» **PROBLEM STATEMENT**:
Search the records for the string "import". Copy each line where it occurs.

□ □ □ □

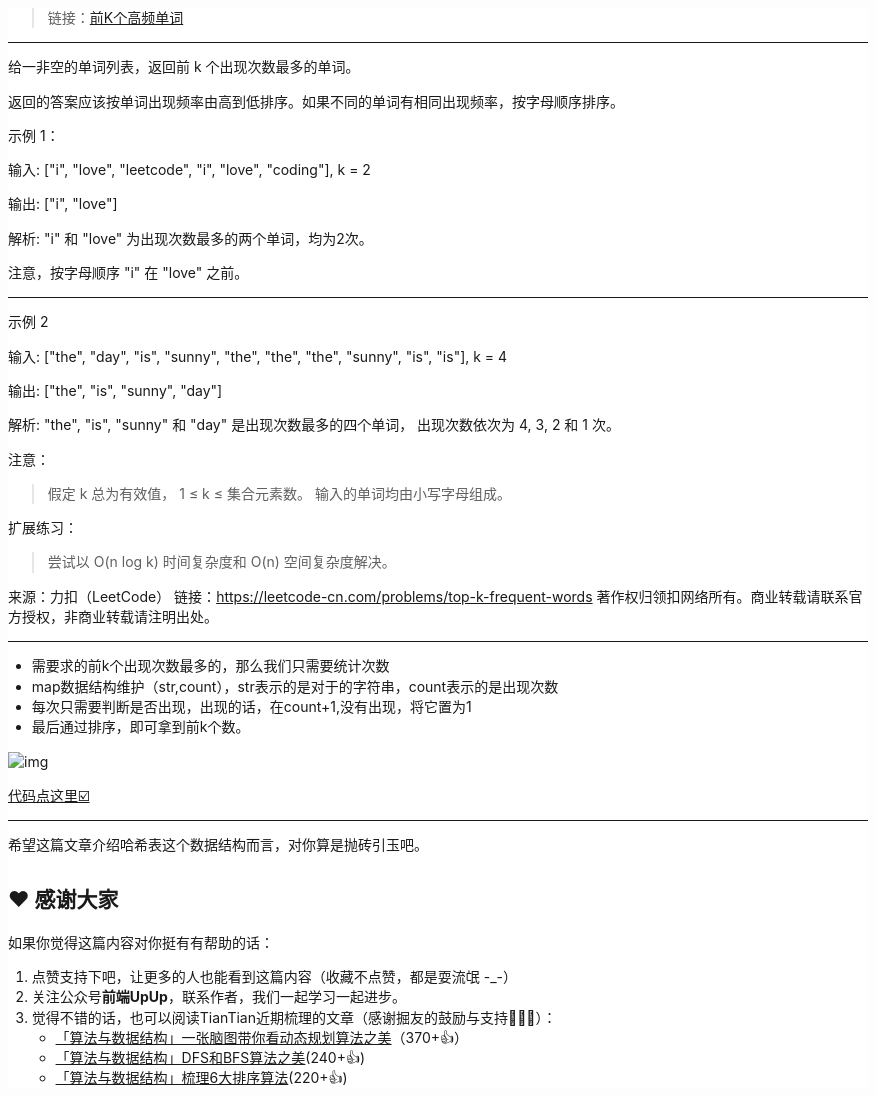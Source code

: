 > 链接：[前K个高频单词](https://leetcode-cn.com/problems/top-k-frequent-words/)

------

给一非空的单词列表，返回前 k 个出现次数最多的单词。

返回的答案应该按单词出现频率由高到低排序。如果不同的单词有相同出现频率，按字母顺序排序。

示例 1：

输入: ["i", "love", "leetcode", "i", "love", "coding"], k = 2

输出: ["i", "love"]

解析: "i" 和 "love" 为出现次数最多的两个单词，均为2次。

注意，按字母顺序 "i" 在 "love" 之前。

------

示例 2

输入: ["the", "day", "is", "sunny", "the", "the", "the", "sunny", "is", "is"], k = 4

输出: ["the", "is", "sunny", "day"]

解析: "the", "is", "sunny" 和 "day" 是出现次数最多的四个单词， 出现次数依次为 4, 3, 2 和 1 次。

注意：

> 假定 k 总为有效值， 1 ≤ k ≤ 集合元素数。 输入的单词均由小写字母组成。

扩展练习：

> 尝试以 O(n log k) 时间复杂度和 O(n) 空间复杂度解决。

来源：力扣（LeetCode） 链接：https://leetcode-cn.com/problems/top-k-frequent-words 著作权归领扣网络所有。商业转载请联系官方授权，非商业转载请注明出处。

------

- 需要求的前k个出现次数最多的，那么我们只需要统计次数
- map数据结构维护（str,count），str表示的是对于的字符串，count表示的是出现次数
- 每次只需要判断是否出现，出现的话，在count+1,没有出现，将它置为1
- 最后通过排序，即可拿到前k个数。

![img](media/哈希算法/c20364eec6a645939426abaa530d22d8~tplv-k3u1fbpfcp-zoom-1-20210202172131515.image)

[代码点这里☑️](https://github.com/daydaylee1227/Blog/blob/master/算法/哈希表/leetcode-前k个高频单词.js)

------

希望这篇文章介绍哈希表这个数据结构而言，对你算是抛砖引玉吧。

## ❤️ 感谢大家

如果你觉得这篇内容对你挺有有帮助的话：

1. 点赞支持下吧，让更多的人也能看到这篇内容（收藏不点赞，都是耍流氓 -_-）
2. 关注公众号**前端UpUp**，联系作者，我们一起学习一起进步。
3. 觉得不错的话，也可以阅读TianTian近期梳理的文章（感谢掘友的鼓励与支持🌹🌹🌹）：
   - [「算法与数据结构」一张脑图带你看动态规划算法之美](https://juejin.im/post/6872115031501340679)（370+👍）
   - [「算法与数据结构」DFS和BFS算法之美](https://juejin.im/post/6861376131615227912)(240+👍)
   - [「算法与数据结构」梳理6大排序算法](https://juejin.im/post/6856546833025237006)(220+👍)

□ □ □ □

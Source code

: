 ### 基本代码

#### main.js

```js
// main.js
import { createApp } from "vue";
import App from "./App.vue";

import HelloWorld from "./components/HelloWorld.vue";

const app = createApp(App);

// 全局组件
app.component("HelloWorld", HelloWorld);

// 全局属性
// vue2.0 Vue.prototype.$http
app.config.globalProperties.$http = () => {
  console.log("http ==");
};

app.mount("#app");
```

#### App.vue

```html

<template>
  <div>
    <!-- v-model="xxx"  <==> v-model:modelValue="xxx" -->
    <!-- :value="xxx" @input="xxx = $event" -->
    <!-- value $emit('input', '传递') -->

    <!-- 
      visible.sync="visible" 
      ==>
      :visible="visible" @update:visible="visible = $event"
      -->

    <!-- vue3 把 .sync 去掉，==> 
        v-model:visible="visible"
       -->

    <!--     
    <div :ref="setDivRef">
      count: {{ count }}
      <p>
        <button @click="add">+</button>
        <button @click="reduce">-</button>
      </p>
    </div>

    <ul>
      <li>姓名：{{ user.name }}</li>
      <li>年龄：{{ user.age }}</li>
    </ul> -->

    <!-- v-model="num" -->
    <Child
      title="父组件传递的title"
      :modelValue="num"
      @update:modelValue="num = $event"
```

□ □ □ □

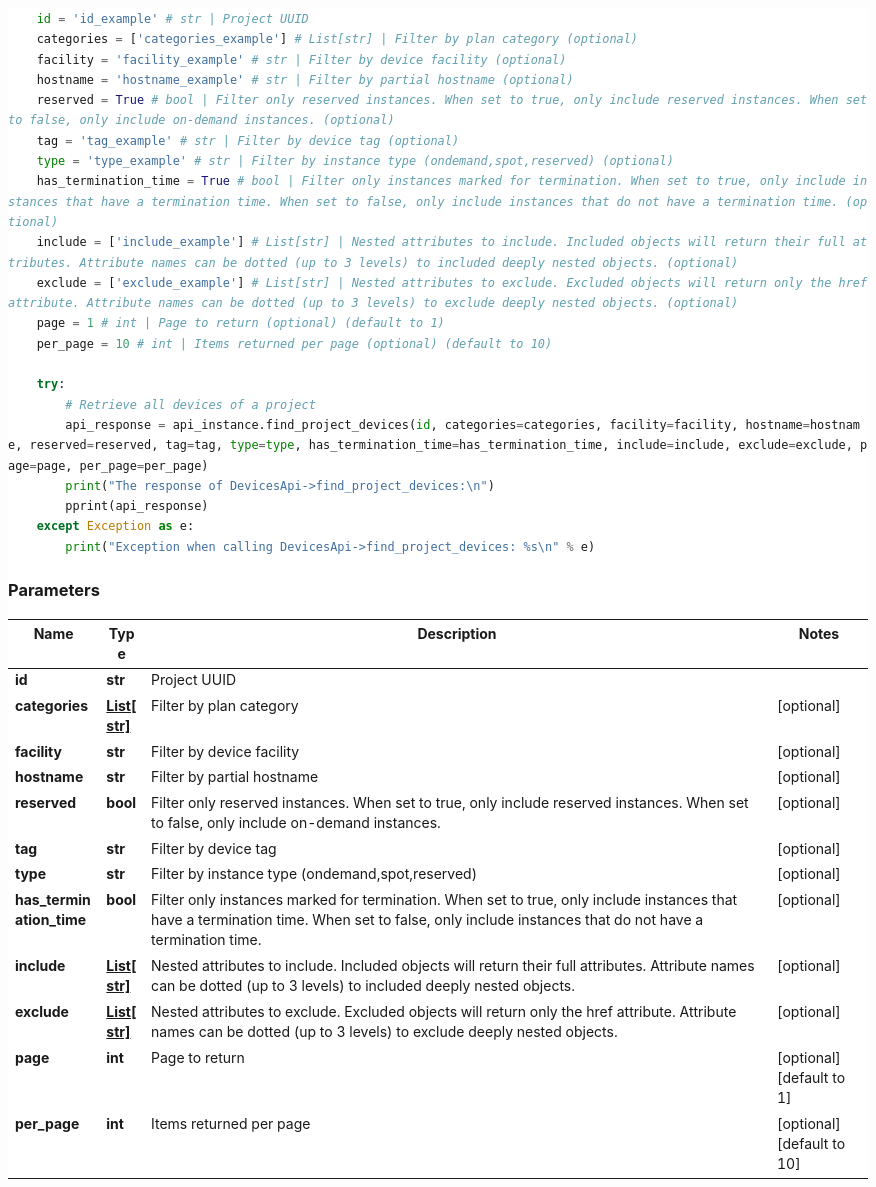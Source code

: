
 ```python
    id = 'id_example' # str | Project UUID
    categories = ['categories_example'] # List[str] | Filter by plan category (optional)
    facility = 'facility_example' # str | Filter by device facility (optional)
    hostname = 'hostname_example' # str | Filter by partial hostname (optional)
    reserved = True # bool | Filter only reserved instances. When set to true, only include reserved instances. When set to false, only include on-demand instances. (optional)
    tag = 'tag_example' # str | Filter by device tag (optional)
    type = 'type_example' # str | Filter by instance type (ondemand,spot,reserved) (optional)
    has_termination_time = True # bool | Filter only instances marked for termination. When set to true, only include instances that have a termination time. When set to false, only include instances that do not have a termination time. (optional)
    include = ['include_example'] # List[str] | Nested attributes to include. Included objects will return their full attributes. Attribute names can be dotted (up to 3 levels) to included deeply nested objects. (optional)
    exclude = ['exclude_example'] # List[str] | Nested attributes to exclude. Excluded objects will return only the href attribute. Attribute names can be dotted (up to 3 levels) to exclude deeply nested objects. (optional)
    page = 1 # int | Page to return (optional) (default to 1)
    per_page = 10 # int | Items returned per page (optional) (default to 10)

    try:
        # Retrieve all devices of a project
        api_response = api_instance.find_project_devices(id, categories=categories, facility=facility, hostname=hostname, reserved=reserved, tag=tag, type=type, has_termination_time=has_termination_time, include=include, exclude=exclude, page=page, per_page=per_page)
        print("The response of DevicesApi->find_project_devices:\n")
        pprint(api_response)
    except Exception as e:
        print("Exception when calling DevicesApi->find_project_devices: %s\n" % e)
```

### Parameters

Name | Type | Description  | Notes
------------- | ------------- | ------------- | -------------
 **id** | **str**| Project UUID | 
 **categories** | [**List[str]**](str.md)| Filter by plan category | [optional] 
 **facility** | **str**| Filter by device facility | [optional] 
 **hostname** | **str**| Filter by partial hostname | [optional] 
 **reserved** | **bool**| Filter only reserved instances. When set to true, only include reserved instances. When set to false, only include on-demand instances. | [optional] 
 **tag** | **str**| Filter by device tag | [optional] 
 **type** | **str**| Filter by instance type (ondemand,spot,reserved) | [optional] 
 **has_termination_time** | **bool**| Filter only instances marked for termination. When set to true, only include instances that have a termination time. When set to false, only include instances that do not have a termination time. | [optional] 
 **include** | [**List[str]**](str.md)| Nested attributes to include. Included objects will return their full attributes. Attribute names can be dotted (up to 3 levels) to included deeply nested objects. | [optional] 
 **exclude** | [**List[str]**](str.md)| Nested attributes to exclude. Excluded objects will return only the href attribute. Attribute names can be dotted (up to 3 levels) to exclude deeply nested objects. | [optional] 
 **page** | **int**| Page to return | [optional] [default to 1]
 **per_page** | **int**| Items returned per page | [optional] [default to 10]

□ □ □ □

» **EXERCISE RESPONSE**:
import { createApp } from "vue";
import App from "./App.vue";
import HelloWorld from "./components/HelloWorld.vue";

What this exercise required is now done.